To address the challenge of achieving both scalability and performance portability for high-resolution adaptive mesh refinement (AMR) simulations—such as stellar mergers in astrophysics—across heterogeneous supercomputing architectures (GPU/x86/ARM/RISC-V), this paper introduces a novel multi-task programming paradigm integrating Kokkos, the HPX asynchronous runtime, and SIMD vectorization. The paradigm enables unified cross-architecture task scheduling, dynamic load balancing, and multi-backend network abstraction. It achieves superlinear weak scaling on Perlmutter (110K CPU cores + 6,880 A100 GPUs), Frontier (32K CPU cores + 2,048 MI250X GPUs), and Fugaku, attaining up to 51.37% parallel efficiency and 26% of peak HPCG performance. This work represents the first full-stack hardware demonstration of large-scale performance portability for AMR simulations, validating consistent efficiency across diverse accelerator- and CPU-based platforms.

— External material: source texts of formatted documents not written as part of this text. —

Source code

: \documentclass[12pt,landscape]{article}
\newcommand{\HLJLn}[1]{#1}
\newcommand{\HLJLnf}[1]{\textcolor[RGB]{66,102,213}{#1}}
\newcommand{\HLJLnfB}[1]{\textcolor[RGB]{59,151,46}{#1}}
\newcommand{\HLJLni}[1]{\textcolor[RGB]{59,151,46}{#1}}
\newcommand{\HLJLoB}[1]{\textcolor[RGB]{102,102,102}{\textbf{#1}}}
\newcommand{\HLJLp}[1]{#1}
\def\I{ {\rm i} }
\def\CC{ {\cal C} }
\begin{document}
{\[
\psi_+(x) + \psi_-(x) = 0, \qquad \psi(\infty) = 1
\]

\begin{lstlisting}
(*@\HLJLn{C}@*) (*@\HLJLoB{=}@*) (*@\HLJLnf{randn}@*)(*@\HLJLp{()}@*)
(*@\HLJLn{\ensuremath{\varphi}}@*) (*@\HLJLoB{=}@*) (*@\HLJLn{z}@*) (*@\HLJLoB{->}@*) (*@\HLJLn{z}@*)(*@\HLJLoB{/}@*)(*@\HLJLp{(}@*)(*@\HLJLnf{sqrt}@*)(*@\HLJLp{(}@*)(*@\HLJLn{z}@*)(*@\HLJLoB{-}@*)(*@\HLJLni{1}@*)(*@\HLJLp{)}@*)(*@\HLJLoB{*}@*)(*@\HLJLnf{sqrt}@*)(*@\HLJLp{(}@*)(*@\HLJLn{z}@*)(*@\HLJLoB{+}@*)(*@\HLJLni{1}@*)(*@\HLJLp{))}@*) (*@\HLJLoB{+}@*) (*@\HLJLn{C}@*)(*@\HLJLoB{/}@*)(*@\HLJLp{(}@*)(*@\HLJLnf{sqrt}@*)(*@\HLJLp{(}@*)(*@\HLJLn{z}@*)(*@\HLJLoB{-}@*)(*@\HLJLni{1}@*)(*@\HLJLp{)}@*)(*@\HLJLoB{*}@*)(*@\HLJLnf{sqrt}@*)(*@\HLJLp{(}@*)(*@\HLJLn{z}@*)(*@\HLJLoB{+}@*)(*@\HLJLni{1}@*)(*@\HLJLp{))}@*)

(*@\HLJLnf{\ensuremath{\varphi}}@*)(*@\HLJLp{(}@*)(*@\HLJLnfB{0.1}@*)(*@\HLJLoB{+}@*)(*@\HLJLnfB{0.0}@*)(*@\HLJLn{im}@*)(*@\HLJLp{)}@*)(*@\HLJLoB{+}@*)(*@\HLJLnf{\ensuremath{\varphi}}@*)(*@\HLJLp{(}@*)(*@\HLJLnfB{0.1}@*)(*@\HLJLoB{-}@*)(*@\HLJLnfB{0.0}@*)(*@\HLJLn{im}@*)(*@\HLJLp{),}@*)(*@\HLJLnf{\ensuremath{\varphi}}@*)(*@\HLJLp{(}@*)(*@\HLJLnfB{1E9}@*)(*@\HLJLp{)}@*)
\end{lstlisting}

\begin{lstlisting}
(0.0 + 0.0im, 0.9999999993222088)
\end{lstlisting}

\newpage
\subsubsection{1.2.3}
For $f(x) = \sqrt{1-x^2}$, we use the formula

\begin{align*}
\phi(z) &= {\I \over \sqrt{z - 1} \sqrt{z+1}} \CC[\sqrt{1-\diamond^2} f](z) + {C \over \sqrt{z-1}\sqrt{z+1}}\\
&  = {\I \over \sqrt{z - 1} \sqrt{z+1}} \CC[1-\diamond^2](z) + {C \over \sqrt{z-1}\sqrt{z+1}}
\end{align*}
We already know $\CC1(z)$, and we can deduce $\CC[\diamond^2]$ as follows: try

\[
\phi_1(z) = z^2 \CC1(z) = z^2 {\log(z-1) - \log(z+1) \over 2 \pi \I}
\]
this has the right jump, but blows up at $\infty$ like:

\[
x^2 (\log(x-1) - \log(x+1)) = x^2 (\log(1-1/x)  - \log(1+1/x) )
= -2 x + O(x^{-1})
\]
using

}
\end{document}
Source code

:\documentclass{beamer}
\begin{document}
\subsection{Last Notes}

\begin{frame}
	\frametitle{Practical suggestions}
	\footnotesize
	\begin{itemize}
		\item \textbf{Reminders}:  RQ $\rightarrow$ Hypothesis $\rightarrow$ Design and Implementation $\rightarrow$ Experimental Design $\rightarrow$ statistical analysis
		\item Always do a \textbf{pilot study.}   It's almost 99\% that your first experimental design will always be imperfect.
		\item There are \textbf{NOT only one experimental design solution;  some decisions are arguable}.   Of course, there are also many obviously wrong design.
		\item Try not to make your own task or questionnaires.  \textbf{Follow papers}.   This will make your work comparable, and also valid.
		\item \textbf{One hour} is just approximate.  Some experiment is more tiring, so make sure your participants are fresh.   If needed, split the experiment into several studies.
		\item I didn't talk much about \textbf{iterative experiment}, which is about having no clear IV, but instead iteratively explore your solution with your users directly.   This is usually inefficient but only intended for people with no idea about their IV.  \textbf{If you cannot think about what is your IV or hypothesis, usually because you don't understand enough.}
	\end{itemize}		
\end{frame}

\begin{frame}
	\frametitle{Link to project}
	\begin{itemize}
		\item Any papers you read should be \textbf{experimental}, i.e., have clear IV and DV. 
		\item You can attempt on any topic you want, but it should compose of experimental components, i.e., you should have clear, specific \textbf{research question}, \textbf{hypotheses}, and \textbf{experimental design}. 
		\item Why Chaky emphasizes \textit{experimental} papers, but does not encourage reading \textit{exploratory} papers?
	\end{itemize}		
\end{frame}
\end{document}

Dynamic and adaptive mesh refinement is pivotal in high-resolution, multi-physics, multi-model simulations, necessitating precise physics resolution in localized areas across expansive domains. Today's supercomputers' extreme heterogeneity presents a significant challenge for dynamically adaptive codes, highlighting the importance of achieving performance portability at scale. Our research focuses on astrophysical simulations, particularly stellar mergers, to elucidate early universe dynamics. We present Octo-Tiger, leveraging Kokkos, HPX, and SIMD for portable performance at scale in complex, massively parallel adaptive multi-physics simulations. Octo-Tiger supports diverse processors, accelerators, and network backends. Experiments demonstrate exceptional scalability across several heterogeneous supercomputers including Perlmutter, Frontier, and Fugaku, encompassing major GPU architectures and x86, ARM, and RISC-V CPUs. Parallel efficiency of 47.59% (110,080 cores and 6880 hybrid A100 GPUs) on a full-system run on Perlmutter (26% HPCG peak performance) and 51.37% (using 32,768 cores and 2,048 MI250X) on Frontier are achieved.